The Storyworld

 


If you think about it, a story is a dimensional cage where characters created by the author are trapped. Their ignorance that they are some systematic words put in between the lines is what holds the trap, dimensionally speaking, altogether.

As so, when the characters become finally aware of what their lives have been for the years is a moment of misery. The feelings, the actions, the desires, the intentions, and the flow of character are some word(y) nonsense marketing the reader’s attention. Who’s the reader? Who’s the author? At this point, this does not matter because if you think about it, life at this point is a dilemma of no choice. You are either forced to be a protagonist in a story you never really liked, an antagonist who is not necessarily living up to a villain’s career, or some side character left to complete the system or, in our case, the plot.

Imagine a world connecting at its core to this idea, a world of the millions of stories ever written all connected; a storyworld beyond our world’s limitations.

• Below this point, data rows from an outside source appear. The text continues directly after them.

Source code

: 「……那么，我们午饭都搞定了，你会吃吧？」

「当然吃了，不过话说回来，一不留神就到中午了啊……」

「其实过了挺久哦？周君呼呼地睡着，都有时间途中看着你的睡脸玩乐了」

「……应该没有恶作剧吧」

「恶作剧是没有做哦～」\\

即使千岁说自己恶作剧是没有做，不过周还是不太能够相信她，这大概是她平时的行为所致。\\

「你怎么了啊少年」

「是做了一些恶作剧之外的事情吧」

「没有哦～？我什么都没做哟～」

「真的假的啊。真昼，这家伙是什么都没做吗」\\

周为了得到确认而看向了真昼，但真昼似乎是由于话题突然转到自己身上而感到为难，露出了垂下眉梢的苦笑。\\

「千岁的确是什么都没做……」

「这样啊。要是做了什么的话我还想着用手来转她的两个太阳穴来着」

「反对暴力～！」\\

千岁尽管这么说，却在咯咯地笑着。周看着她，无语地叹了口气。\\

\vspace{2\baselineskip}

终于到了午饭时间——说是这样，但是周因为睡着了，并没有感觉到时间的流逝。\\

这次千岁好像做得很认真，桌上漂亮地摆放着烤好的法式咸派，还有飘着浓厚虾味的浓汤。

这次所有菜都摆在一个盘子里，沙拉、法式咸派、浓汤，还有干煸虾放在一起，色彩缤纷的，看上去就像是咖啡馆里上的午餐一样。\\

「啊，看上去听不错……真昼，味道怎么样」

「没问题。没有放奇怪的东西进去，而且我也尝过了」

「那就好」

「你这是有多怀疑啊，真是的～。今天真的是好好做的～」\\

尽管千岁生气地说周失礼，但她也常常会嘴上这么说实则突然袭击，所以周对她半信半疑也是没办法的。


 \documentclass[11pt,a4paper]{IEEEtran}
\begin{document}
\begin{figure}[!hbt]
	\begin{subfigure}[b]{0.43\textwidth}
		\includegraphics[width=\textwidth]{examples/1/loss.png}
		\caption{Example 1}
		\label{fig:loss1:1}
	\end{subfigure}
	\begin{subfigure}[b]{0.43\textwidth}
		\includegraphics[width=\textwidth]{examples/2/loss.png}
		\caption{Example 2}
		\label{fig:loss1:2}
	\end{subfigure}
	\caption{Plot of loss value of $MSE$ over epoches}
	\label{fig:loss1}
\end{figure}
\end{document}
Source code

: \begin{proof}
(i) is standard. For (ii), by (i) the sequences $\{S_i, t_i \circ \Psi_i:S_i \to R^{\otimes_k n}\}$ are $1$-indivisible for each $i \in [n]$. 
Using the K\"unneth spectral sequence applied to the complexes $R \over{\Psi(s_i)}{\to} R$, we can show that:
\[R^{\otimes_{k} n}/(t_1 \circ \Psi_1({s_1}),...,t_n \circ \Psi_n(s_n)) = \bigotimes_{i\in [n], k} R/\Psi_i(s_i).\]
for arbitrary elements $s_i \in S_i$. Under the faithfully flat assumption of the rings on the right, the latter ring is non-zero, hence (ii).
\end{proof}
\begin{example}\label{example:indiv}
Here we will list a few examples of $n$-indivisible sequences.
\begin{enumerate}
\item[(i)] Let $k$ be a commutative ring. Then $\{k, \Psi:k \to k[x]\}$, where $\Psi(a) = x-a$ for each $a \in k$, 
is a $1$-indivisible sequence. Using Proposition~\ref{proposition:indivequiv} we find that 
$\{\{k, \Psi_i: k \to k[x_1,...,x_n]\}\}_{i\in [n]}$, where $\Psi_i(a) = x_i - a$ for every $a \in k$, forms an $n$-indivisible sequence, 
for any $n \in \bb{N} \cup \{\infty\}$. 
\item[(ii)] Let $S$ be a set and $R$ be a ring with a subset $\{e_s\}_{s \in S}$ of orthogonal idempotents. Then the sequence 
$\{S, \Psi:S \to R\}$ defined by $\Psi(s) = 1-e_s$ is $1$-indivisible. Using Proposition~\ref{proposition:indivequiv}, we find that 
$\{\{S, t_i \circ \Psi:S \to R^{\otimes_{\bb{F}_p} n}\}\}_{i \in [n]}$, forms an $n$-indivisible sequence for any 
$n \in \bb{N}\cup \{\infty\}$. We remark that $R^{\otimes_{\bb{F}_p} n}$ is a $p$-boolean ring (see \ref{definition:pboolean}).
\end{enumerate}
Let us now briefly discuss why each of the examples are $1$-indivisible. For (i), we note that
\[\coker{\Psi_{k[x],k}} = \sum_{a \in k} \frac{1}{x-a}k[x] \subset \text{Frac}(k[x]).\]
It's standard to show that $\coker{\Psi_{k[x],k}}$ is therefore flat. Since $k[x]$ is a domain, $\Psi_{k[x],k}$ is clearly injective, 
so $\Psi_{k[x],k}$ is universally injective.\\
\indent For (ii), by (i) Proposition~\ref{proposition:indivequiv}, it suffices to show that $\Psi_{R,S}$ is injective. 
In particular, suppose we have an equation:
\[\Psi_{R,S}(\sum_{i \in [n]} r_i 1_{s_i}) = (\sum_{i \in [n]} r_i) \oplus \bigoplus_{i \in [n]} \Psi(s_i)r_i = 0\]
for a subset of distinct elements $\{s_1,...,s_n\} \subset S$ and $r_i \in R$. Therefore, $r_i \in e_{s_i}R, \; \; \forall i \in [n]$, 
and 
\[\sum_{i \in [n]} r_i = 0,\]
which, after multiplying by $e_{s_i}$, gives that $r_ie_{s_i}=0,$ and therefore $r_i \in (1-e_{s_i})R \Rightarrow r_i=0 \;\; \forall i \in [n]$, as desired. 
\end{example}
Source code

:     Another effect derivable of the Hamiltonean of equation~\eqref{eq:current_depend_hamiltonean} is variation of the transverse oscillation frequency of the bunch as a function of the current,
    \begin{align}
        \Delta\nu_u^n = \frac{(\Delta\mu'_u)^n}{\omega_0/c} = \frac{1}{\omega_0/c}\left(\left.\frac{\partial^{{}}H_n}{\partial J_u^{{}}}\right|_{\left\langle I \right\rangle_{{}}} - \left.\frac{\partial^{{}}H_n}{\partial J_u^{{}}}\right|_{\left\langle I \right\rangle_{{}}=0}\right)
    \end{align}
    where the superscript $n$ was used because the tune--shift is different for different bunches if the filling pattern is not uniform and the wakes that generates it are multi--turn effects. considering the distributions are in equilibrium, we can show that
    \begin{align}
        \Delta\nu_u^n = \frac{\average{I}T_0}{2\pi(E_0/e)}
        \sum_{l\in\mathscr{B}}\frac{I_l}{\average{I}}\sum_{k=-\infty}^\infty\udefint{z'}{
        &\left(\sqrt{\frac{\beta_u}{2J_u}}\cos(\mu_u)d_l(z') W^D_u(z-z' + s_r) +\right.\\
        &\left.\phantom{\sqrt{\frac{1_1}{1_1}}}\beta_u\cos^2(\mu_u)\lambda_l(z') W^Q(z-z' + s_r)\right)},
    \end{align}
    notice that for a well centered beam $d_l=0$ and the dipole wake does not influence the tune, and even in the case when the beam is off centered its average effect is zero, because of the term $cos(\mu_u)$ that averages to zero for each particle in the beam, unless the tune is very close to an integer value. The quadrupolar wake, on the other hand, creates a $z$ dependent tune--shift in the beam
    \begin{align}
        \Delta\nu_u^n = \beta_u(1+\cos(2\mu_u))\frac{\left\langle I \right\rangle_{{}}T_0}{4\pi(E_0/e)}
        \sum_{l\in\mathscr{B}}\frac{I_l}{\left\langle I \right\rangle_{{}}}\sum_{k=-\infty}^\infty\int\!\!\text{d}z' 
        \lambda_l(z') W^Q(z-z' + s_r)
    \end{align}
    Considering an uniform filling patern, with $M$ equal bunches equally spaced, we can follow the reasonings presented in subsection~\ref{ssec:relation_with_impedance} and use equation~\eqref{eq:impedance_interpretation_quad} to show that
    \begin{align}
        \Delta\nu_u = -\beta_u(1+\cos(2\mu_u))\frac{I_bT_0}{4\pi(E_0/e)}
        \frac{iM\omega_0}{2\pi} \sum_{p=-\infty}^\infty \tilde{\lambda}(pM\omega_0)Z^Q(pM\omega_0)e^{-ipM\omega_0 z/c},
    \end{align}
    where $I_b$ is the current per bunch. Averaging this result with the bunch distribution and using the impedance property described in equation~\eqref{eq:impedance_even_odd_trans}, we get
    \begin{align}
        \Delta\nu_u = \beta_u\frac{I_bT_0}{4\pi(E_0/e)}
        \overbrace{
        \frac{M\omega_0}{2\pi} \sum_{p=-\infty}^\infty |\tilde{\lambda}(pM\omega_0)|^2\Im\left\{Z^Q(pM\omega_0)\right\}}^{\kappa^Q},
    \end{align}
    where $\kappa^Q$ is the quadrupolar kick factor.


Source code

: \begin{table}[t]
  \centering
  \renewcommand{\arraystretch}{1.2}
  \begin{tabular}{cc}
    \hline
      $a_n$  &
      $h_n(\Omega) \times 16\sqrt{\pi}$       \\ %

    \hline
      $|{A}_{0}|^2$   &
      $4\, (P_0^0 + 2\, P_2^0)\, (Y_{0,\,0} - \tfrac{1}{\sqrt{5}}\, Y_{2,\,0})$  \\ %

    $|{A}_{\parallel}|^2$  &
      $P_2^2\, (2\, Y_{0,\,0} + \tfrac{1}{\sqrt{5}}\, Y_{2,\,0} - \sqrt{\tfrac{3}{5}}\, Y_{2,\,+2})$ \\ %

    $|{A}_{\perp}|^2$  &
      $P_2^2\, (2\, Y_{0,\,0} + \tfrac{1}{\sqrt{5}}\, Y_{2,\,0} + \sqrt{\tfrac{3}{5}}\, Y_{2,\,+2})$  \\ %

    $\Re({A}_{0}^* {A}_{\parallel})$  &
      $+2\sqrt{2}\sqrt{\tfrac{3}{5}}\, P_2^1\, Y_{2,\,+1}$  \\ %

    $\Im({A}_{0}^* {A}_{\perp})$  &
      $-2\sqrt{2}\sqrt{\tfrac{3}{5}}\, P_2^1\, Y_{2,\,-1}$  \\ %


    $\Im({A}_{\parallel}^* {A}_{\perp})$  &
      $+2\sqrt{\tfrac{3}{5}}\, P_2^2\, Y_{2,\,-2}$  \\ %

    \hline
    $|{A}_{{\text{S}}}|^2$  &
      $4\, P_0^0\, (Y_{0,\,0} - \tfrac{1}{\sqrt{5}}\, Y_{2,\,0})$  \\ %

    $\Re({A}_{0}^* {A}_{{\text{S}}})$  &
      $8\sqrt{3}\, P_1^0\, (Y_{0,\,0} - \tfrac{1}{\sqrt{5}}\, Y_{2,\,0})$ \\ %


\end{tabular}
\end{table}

But if that is true for all cases and every author is a master of their story, what happens to unfinished works?

Well, unfinished books are not left to an open ending for sure. They are more miserable. They don’t have an ending at all, even a built-in one. Take Edwin Drood, for example; Dickins’s last unfinished novel’s protagonist, whose writer died before completing his book. From Dickins’s first point of view, this is a story of an end that nobody knows but him. From Edwin’s second point of view, this is a life he woke up living without any choice whether to exist or not. From the reader’s third point of view, this is irrelevant; it’s not their life.

At least this won’t stay irrelevant to you, reader. After all, who told you that you are a reader? Within and within, beyond and beyond, the storyworld isn’t always fair, but does Edwin Drood seem to care?